Dataset content:
────────────────

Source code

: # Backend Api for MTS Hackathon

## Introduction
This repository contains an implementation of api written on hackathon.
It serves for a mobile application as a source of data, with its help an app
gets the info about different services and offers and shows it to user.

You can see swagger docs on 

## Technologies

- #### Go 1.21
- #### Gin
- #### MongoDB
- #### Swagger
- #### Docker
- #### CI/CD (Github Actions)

────────────────

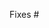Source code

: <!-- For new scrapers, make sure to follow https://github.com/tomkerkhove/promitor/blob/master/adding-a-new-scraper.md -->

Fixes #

────────────────

Problem requirements: The entries above hold the needed span. Transcribe exactly the lines from the one with "for MTS Hackathon" to the one with "- #### CI/CD (Github Actions)", both included.

Output of the task:
: # Backend Api for MTS Hackathon

## Introduction
This repository contains an implementation of api written on hackathon.
It serves for a mobile application as a source of data, with its help an app
gets the info about different services and offers and shows it to user.

You can see swagger docs on 

## Technologies

- #### Go 1.21
- #### Gin
- #### MongoDB
- #### Swagger
- #### Docker
- #### CI/CD (Github Actions)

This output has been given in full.